Any future merger of Norwegian with IAG could lead to a reduction in competition at Barcelona's El Prat airport and harm the interests of Catalan citizens, the Spanish region's competition regulator has warned.
The Autoritat Catalana de la Competencia (ACCO) says that a preliminary analysis shows that in the event of IAG acquiring control of the Oslo-based carrier there would be a "significant reduction" in competition due to the overlap in the two companies' route networks.
Unless this was offset by "significant efficiency gains", that prices could rise and the quality of service experienced by passengers could be negatively impacted, the regulator warns.
IAG disclosed earlier this month that it had acquired a 4.61% stake in Norwegian and could use this is as a springboard to make a full takeover bid for the Scandinavian carrier.
ACCO says that Norwegian and IAG-owned airlines overlap on 17 routes operated from the Spanish airport and that any tie-up between the two carriers would leave the Spanish-headquartered airline group with a "monopoly" on four routes to Dubrovnik, Gothenburg, Los Angeles and Oakland.
On routes to Copenhagen, Dusseldorf, Edinburgh, Gran Canaria, Helsinki, Reykjavik and Oslo competition would be reduced from three airlines to two, while on services to Hamburg, London, Stockholm, Tel Aviv, Tenerife and Warsaw, competition could also be reduced.

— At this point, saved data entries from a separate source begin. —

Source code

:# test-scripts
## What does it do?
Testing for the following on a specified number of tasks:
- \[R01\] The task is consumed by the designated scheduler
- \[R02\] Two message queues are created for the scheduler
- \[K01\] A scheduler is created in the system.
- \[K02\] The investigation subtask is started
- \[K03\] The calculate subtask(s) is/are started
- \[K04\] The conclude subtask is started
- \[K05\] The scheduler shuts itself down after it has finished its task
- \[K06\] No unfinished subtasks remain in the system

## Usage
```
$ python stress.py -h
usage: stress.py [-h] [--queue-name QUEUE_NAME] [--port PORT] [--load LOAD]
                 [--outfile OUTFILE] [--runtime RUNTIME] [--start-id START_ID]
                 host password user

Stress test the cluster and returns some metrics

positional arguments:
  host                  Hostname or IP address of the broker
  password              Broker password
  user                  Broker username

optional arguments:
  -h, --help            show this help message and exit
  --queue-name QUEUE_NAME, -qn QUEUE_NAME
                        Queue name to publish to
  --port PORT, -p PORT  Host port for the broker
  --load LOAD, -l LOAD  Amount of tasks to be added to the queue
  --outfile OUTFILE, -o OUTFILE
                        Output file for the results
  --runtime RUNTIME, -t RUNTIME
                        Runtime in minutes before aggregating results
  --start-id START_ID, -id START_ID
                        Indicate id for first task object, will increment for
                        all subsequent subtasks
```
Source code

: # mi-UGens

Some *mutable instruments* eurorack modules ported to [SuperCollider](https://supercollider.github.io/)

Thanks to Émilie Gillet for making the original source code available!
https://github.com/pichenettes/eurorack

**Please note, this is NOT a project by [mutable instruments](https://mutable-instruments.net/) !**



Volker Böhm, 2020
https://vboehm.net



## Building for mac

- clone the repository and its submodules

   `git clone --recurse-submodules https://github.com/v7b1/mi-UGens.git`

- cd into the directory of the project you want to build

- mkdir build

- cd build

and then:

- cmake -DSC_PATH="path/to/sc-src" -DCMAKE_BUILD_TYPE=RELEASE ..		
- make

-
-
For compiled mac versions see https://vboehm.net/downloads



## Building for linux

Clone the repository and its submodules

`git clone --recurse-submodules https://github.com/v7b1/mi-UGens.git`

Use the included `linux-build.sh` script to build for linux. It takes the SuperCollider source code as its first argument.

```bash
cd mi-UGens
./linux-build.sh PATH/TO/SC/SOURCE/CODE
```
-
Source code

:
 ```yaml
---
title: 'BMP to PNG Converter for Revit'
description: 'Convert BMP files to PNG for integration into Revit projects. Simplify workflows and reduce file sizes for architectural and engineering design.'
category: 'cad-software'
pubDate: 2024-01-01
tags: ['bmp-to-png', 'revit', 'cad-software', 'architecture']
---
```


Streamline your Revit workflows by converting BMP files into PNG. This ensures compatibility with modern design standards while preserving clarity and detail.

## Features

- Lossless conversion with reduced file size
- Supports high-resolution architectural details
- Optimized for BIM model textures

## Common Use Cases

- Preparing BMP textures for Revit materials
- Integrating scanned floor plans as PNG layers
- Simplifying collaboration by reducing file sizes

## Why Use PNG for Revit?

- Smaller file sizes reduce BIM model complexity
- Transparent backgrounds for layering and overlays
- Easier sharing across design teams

ACCO says that based on its examination of the publicly available data, any future proposed tie-up between the two airlines would need to be examined analysed in depth by Spain's competition authorities.
Norwegian competes with Vueling on a number of European routes from El Prat and began operating head-to-head with IAG's long-haul low-cost unit Level on transatlantic services to LA and Oakland in 2017.